На самом деле Констанция была добра, когда их пути недавно пересеклись.
Итак, решила Мэри, ей снова нужно поговорить с Констанцией, несмотря на то что слухи о колдовстве кружились вокруг нее, точно жухлые листья на сентябрьском ветру. Если уж кто и может сказать ей, зачем кто-то оставил во дворе вилки и пестик, то это Констанция. Если кто и может помочь ей обводиться — деликатно и с величайшей осторожностью, — то это наверняка должна быть независимая женщина с губительной отметиной в душе.
Сегодня, как только они с Кэтрин выполнят свои обязанности и отправят Томаса на мельницу, она отправится на перешеек.
22
Я почувствовала, что у меня в кармане что-то есть, и когда я опустила туда руку, то нащупала зубья Дьявола.
Мэри надеялась, что застанет Констанцию одну, но, когда она в то утро открыла дверь, ее юная горничная тем временем готовила обед: на вертеле жарился цыпленок, а на огне стояла кастрюля с тыквенным супом. Насколько было известно Мэри, дом был обставлен довольно скромно, как и положено жилью на таком расстоянии от центра: стены голые, а на второй этаж можно подняться только по шаткой приставной лестнице.
Констанция как раз надела свой роскошный красный плащ и собиралась выходить, поэтому Мэри предложила зайти в другой день. Но Констанция покачала головой и сказала:
— Я знаю, где ты живешь, Мэри. Мне в ту сторону. Так что мы можем пойти вместе — конечно, если ты не против прогуляться со мной. На людях.
— Конечно.
Констанция загадочно улыбнулась.
— Не всем это по нутру. Перемена в твоем сердце мне льстит. Но я понимаю, когда люди хотят поговорить со мной в уединении моего, — она махнула рукой на маленькую задымленную комнату, — особняка.

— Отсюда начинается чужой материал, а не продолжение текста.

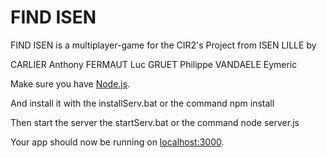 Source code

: # FIND ISEN

FIND ISEN is a multiplayer-game for the CIR2's Project from ISEN LILLE by

  CARLIER Anthony   FERMAUT Luc   GRUET Philippe    VANDAELE Eymeric
  

Make sure you have [Node.js](http://nodejs.org/).

And install it with the installServ.bat or the command  npm install

Then start the server the startServ.bat or the command  node server.js

Your app should now be running on [localhost:3000](http://localhost:53000/).
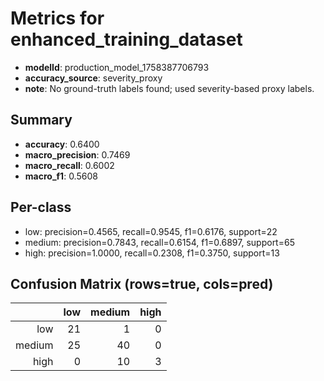 # Metrics for enhanced_training_dataset

- **modelId**: production_model_1758387706793
- **accuracy_source**: severity_proxy
- **note**: No ground-truth labels found; used severity-based proxy labels.

## Summary
- **accuracy**: 0.6400
- **macro_precision**: 0.7469
- **macro_recall**: 0.6002
- **macro_f1**: 0.5608

## Per-class
- low: precision=0.4565, recall=0.9545, f1=0.6176, support=22
- medium: precision=0.7843, recall=0.6154, f1=0.6897, support=65
- high: precision=1.0000, recall=0.2308, f1=0.3750, support=13

## Confusion Matrix (rows=true, cols=pred)
|       | low | medium | high |
|------:|----:|-------:|-----:|
| low   | 21 | 1 | 0 |
| medium| 25 | 40 | 0 |
| high  | 0 | 10 | 3 |
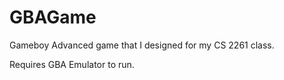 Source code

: # GBAGame
Gameboy Advanced game that I designed for my CS 2261 class. 

Requires GBA Emulator to run.
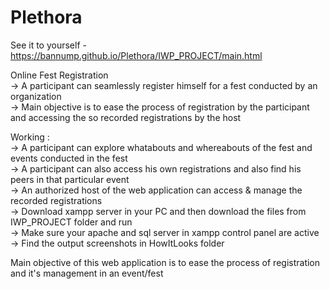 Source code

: # Plethora
See it to yourself - https://bannump.github.io/Plethora/IWP_PROJECT/main.html 

Online Fest Registration                                                                                                                                                          
-> A participant can seamlessly register himself for a fest conducted by an organization                                                                                           
-> Main objective is to ease the process of registration by the participant and accessing the so recorded registrations by the host                                                 

Working :                                                                                                                                                                         
-> A participant can explore whatabouts and whereabouts of the fest and events conducted in the fest                                                                               
-> A participant can also access his own registrations and also find his peers in that particular event                                                                    
-> An authorized host of the web application can access & manage the recorded registrations                                                                                       
-> Download xampp server in your PC and then download the files from IWP_PROJECT folder and run                                                                                     
-> Make sure your apache and sql server in xampp control panel are active                                                                                                          
-> Find the output screenshots in HowItLooks folder                                                                                                                                 

Main objective of this web application is to ease the process of registration and it's management in an event/fest 
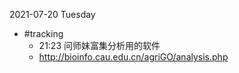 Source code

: 2021-07-20 Tuesday
  
- #tracking
  - 21:23 问师妹富集分析用的软件
  - http://bioinfo.cau.edu.cn/agriGO/analysis.php






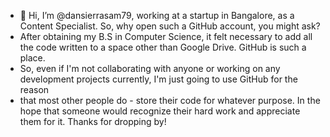 - 👋 Hi, I’m @dansierrasam79, working at a startup in Bangalore, as a Content Specialist. So, why open such a GitHub account, you might ask?
- After obtaining my B.S in Computer Science, it felt necessary to add all the code written to a space other than Google Drive. GitHub is such a place. 
- So, even if I'm not collaborating with anyone or working on any development projects currently, I'm just going to use GitHub for the reason
- that most other people do - store their code for whatever purpose. In the hope that someone would recognize their hard work and appreciate them for it.
Thanks for dropping by!

<!---
dansierrasam79/dansierrasam79 is a ✨ special ✨ repository because its `README.md` (this file) appears on your GitHub profile.
You can click the Preview link to take a look at your changes.
--->
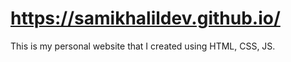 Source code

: # https://samikhalildev.github.io/

This is my personal website that I created using HTML, CSS, JS.
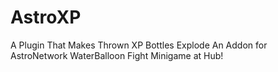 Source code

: # AstroXP
A Plugin That Makes Thrown XP Bottles Explode An Addon for AstroNetwork WaterBalloon Fight Minigame at Hub!
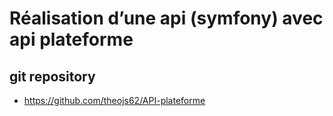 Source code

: # Réalisation d’une api (symfony) avec api plateforme


## git  repository

- https://github.com/theojs62/API-plateforme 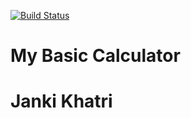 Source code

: [![Build Status](https://travis-ci.org/jankikhatri/IS218.svg?branch=master)](https://travis-ci.org/jankikhatri/IS218)
# My Basic Calculator
# Janki Khatri

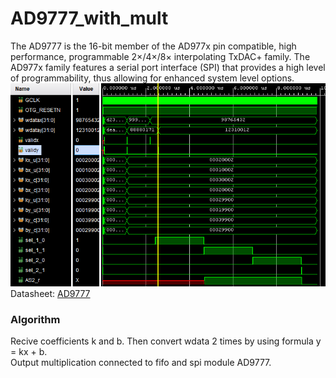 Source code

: # AD9777_with_mult
The AD9777 is the 16-bit member of the AD977x pin
compatible, high performance, programmable 2×/4×/8×
interpolating TxDAC+ family. The AD977x family features a
serial port interface (SPI) that provides a high level of
programmability, thus allowing for enhanced system level
options.
![alt text](image.png)
Datasheet: [AD9777](https://www.farnell.com/datasheets/2253179.pdf)
### Algorithm
Recive coefficients k and b. Then convert wdata 2 times by using formula y = kx + b.  
Output multiplication connected to fifo and spi module AD9777. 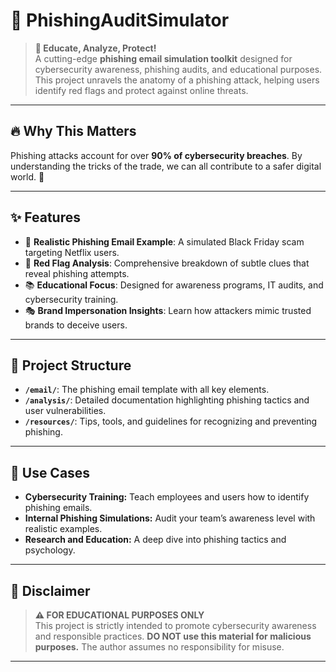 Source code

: # 🎣 PhishingAuditSimulator  

> **🚨 Educate, Analyze, Protect!**  
A cutting-edge **phishing email simulation toolkit** designed for cybersecurity awareness, phishing audits, and educational purposes. This project unravels the anatomy of a phishing attack, helping users identify red flags and protect against online threats.  

---

## 🔥 Why This Matters  
Phishing attacks account for over **90% of cybersecurity breaches**. By understanding the tricks of the trade, we can all contribute to a safer digital world. 🚀  

---

## ✨ Features  
- 📨 **Realistic Phishing Email Example**: A simulated Black Friday scam targeting Netflix users.  
- 🔎 **Red Flag Analysis**: Comprehensive breakdown of subtle clues that reveal phishing attempts.  
- 📚 **Educational Focus**: Designed for awareness programs, IT audits, and cybersecurity training.  
- 🎭 **Brand Impersonation Insights**: Learn how attackers mimic trusted brands to deceive users.  

---

## 📂 Project Structure  
- **`/email/`**: The phishing email template with all key elements.  
- **`/analysis/`**: Detailed documentation highlighting phishing tactics and user vulnerabilities.  
- **`/resources/`**: Tips, tools, and guidelines for recognizing and preventing phishing.  

---

## 🎯 Use Cases  
- **Cybersecurity Training:** Teach employees and users how to identify phishing emails.  
- **Internal Phishing Simulations:** Audit your team’s awareness level with realistic examples.  
- **Research and Education:** A deep dive into phishing tactics and psychology.  

---

## 🚧 Disclaimer  
> **⚠️ FOR EDUCATIONAL PURPOSES ONLY**  
This project is strictly intended to promote cybersecurity awareness and responsible practices. **DO NOT use this material for malicious purposes.** The author assumes no responsibility for misuse.  

---

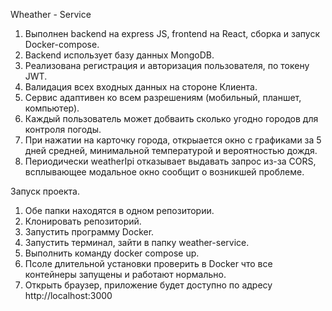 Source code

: Wheather - Service
1. Выполнен backend на express JS, frontend на React, сборка и запуск Docker-compose.
2. Backend использует базу данных MongoDB.
3. Реализована регистрация и авторизация пользователя, по токену JWT.
4. Валидация всех входных данных на стороне Клиента.
5. Сервис адаптивен ко всем разрешениям (мобильный, планшет, компьютер).
6. Каждый пользователь может добваить сколько угодно городов для контроля погоды.
7. При нажатии на карточку города, открыается окно с графиками за 5 дней средней, минимальной температурой и вероятностью дождя.
8. Периодически weatherIpi отказывает выдавать запрос из-за CORS, всплывающее модальное окно сообщит о возникшей проблеме.

Запуск проекта.
1. Обе папки находятся в одном репозитории.
2. Клонировать репозиторий.
3. Запустить программу Docker.
4. Запустить терминал, зайти в папку weather-service.
5. Выполнить команду docker compose up.
6. Псоле длительной установки проверить в Docker что все контейнеры запущены и работают нормально.
7. Открыть браузер, приложение будет доступно по адресу http://localhost:3000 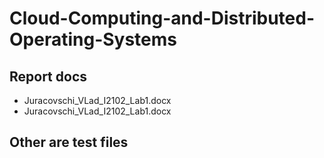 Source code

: # Cloud-Computing-and-Distributed-Operating-Systems

## Report docs
* Juracovschi_VLad_I2102_Lab1.docx
* Juracovschi_VLad_I2102_Lab1.docx

## Other are test files
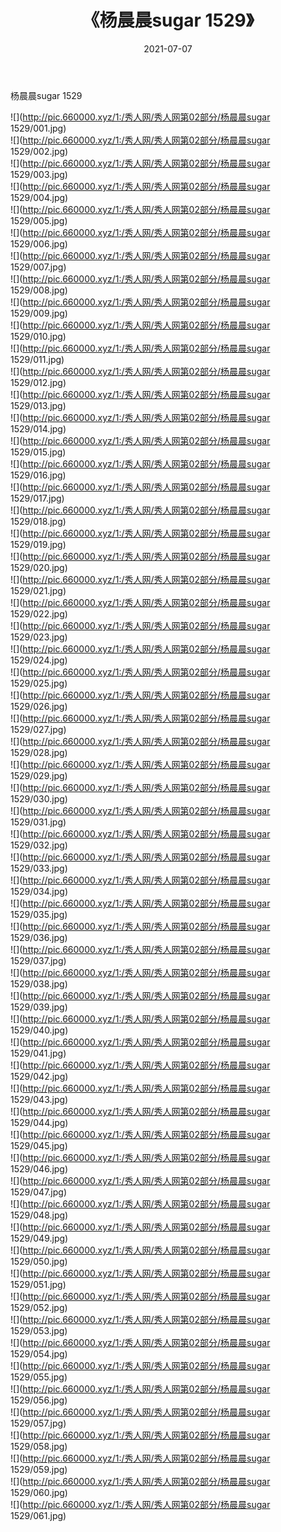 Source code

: ﻿---
layout: post
title:  《杨晨晨sugar 1529》
date:   2021-07-07
img: http://pic.660000.xyz/1:/秀人网/秀人网第02部分/杨晨晨sugar 1529/000.jpg
categories: [美女, 清纯, 唯美]
---

杨晨晨sugar 1529

  ![](http://pic.660000.xyz/1:/秀人网/秀人网第02部分/杨晨晨sugar 1529/001.jpg) <br> ![](http://pic.660000.xyz/1:/秀人网/秀人网第02部分/杨晨晨sugar 1529/002.jpg) <br> ![](http://pic.660000.xyz/1:/秀人网/秀人网第02部分/杨晨晨sugar 1529/003.jpg) <br> ![](http://pic.660000.xyz/1:/秀人网/秀人网第02部分/杨晨晨sugar 1529/004.jpg) <br> ![](http://pic.660000.xyz/1:/秀人网/秀人网第02部分/杨晨晨sugar 1529/005.jpg) <br> ![](http://pic.660000.xyz/1:/秀人网/秀人网第02部分/杨晨晨sugar 1529/006.jpg) <br> ![](http://pic.660000.xyz/1:/秀人网/秀人网第02部分/杨晨晨sugar 1529/007.jpg) <br> ![](http://pic.660000.xyz/1:/秀人网/秀人网第02部分/杨晨晨sugar 1529/008.jpg) <br> ![](http://pic.660000.xyz/1:/秀人网/秀人网第02部分/杨晨晨sugar 1529/009.jpg) <br> ![](http://pic.660000.xyz/1:/秀人网/秀人网第02部分/杨晨晨sugar 1529/010.jpg) <br> ![](http://pic.660000.xyz/1:/秀人网/秀人网第02部分/杨晨晨sugar 1529/011.jpg) <br> ![](http://pic.660000.xyz/1:/秀人网/秀人网第02部分/杨晨晨sugar 1529/012.jpg) <br> ![](http://pic.660000.xyz/1:/秀人网/秀人网第02部分/杨晨晨sugar 1529/013.jpg) <br> ![](http://pic.660000.xyz/1:/秀人网/秀人网第02部分/杨晨晨sugar 1529/014.jpg) <br> ![](http://pic.660000.xyz/1:/秀人网/秀人网第02部分/杨晨晨sugar 1529/015.jpg) <br> ![](http://pic.660000.xyz/1:/秀人网/秀人网第02部分/杨晨晨sugar 1529/016.jpg) <br> ![](http://pic.660000.xyz/1:/秀人网/秀人网第02部分/杨晨晨sugar 1529/017.jpg) <br> ![](http://pic.660000.xyz/1:/秀人网/秀人网第02部分/杨晨晨sugar 1529/018.jpg) <br> ![](http://pic.660000.xyz/1:/秀人网/秀人网第02部分/杨晨晨sugar 1529/019.jpg) <br> ![](http://pic.660000.xyz/1:/秀人网/秀人网第02部分/杨晨晨sugar 1529/020.jpg) <br> ![](http://pic.660000.xyz/1:/秀人网/秀人网第02部分/杨晨晨sugar 1529/021.jpg) <br> ![](http://pic.660000.xyz/1:/秀人网/秀人网第02部分/杨晨晨sugar 1529/022.jpg) <br> ![](http://pic.660000.xyz/1:/秀人网/秀人网第02部分/杨晨晨sugar 1529/023.jpg) <br> ![](http://pic.660000.xyz/1:/秀人网/秀人网第02部分/杨晨晨sugar 1529/024.jpg) <br> ![](http://pic.660000.xyz/1:/秀人网/秀人网第02部分/杨晨晨sugar 1529/025.jpg) <br> ![](http://pic.660000.xyz/1:/秀人网/秀人网第02部分/杨晨晨sugar 1529/026.jpg) <br> ![](http://pic.660000.xyz/1:/秀人网/秀人网第02部分/杨晨晨sugar 1529/027.jpg) <br> ![](http://pic.660000.xyz/1:/秀人网/秀人网第02部分/杨晨晨sugar 1529/028.jpg) <br> ![](http://pic.660000.xyz/1:/秀人网/秀人网第02部分/杨晨晨sugar 1529/029.jpg) <br> ![](http://pic.660000.xyz/1:/秀人网/秀人网第02部分/杨晨晨sugar 1529/030.jpg) <br> ![](http://pic.660000.xyz/1:/秀人网/秀人网第02部分/杨晨晨sugar 1529/031.jpg) <br> ![](http://pic.660000.xyz/1:/秀人网/秀人网第02部分/杨晨晨sugar 1529/032.jpg) <br> ![](http://pic.660000.xyz/1:/秀人网/秀人网第02部分/杨晨晨sugar 1529/033.jpg) <br> ![](http://pic.660000.xyz/1:/秀人网/秀人网第02部分/杨晨晨sugar 1529/034.jpg) <br> ![](http://pic.660000.xyz/1:/秀人网/秀人网第02部分/杨晨晨sugar 1529/035.jpg) <br> ![](http://pic.660000.xyz/1:/秀人网/秀人网第02部分/杨晨晨sugar 1529/036.jpg) <br> ![](http://pic.660000.xyz/1:/秀人网/秀人网第02部分/杨晨晨sugar 1529/037.jpg) <br> ![](http://pic.660000.xyz/1:/秀人网/秀人网第02部分/杨晨晨sugar 1529/038.jpg) <br> ![](http://pic.660000.xyz/1:/秀人网/秀人网第02部分/杨晨晨sugar 1529/039.jpg) <br> ![](http://pic.660000.xyz/1:/秀人网/秀人网第02部分/杨晨晨sugar 1529/040.jpg) <br> ![](http://pic.660000.xyz/1:/秀人网/秀人网第02部分/杨晨晨sugar 1529/041.jpg) <br> ![](http://pic.660000.xyz/1:/秀人网/秀人网第02部分/杨晨晨sugar 1529/042.jpg) <br> ![](http://pic.660000.xyz/1:/秀人网/秀人网第02部分/杨晨晨sugar 1529/043.jpg) <br> ![](http://pic.660000.xyz/1:/秀人网/秀人网第02部分/杨晨晨sugar 1529/044.jpg) <br> ![](http://pic.660000.xyz/1:/秀人网/秀人网第02部分/杨晨晨sugar 1529/045.jpg) <br> ![](http://pic.660000.xyz/1:/秀人网/秀人网第02部分/杨晨晨sugar 1529/046.jpg) <br> ![](http://pic.660000.xyz/1:/秀人网/秀人网第02部分/杨晨晨sugar 1529/047.jpg) <br> ![](http://pic.660000.xyz/1:/秀人网/秀人网第02部分/杨晨晨sugar 1529/048.jpg) <br> ![](http://pic.660000.xyz/1:/秀人网/秀人网第02部分/杨晨晨sugar 1529/049.jpg) <br> ![](http://pic.660000.xyz/1:/秀人网/秀人网第02部分/杨晨晨sugar 1529/050.jpg) <br> ![](http://pic.660000.xyz/1:/秀人网/秀人网第02部分/杨晨晨sugar 1529/051.jpg) <br> ![](http://pic.660000.xyz/1:/秀人网/秀人网第02部分/杨晨晨sugar 1529/052.jpg) <br> ![](http://pic.660000.xyz/1:/秀人网/秀人网第02部分/杨晨晨sugar 1529/053.jpg) <br> ![](http://pic.660000.xyz/1:/秀人网/秀人网第02部分/杨晨晨sugar 1529/054.jpg) <br> ![](http://pic.660000.xyz/1:/秀人网/秀人网第02部分/杨晨晨sugar 1529/055.jpg) <br> ![](http://pic.660000.xyz/1:/秀人网/秀人网第02部分/杨晨晨sugar 1529/056.jpg) <br> ![](http://pic.660000.xyz/1:/秀人网/秀人网第02部分/杨晨晨sugar 1529/057.jpg) <br> ![](http://pic.660000.xyz/1:/秀人网/秀人网第02部分/杨晨晨sugar 1529/058.jpg) <br> ![](http://pic.660000.xyz/1:/秀人网/秀人网第02部分/杨晨晨sugar 1529/059.jpg) <br> ![](http://pic.660000.xyz/1:/秀人网/秀人网第02部分/杨晨晨sugar 1529/060.jpg) <br> ![](http://pic.660000.xyz/1:/秀人网/秀人网第02部分/杨晨晨sugar 1529/061.jpg) <br>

— Я искала тебя. И я не стыжусь.
— Хорошо. Ты очень смелая матрона. Сегодня.
— Констанция, я…
— Или злая, или отчаявшаяся, — сказала она, перебив гостью. Констанция сказала служанке, что идет к столяру, скоро вернется и после обеда они смогут вернуться к пряже. Мэри пришла на снегоступах и думала, что Констанция тоже наденет свои. Но вместо них та предпочла пару меховых сапог — подобные Мэри видела у охотников, только эти были более изящные и женственные — такие могли привезти только из Лондона, и стоили они недешево.
— Педаль сломана, — небрежно пояснила Констанция, когда они вышли на улицу.
— Я благодарна, что ты снова со мной. Ты должна знать… — и тут голос Мэри сошел на нет. На этот раз Констанция выжидала. — Я не собиралась вычеркивать тебя из своей жизни.
Констанция прищурилась, и на ее лице мелькнула совершенно непроницаемая улыбка; у Мэри было ощущение, что собеседница читает ее мысли.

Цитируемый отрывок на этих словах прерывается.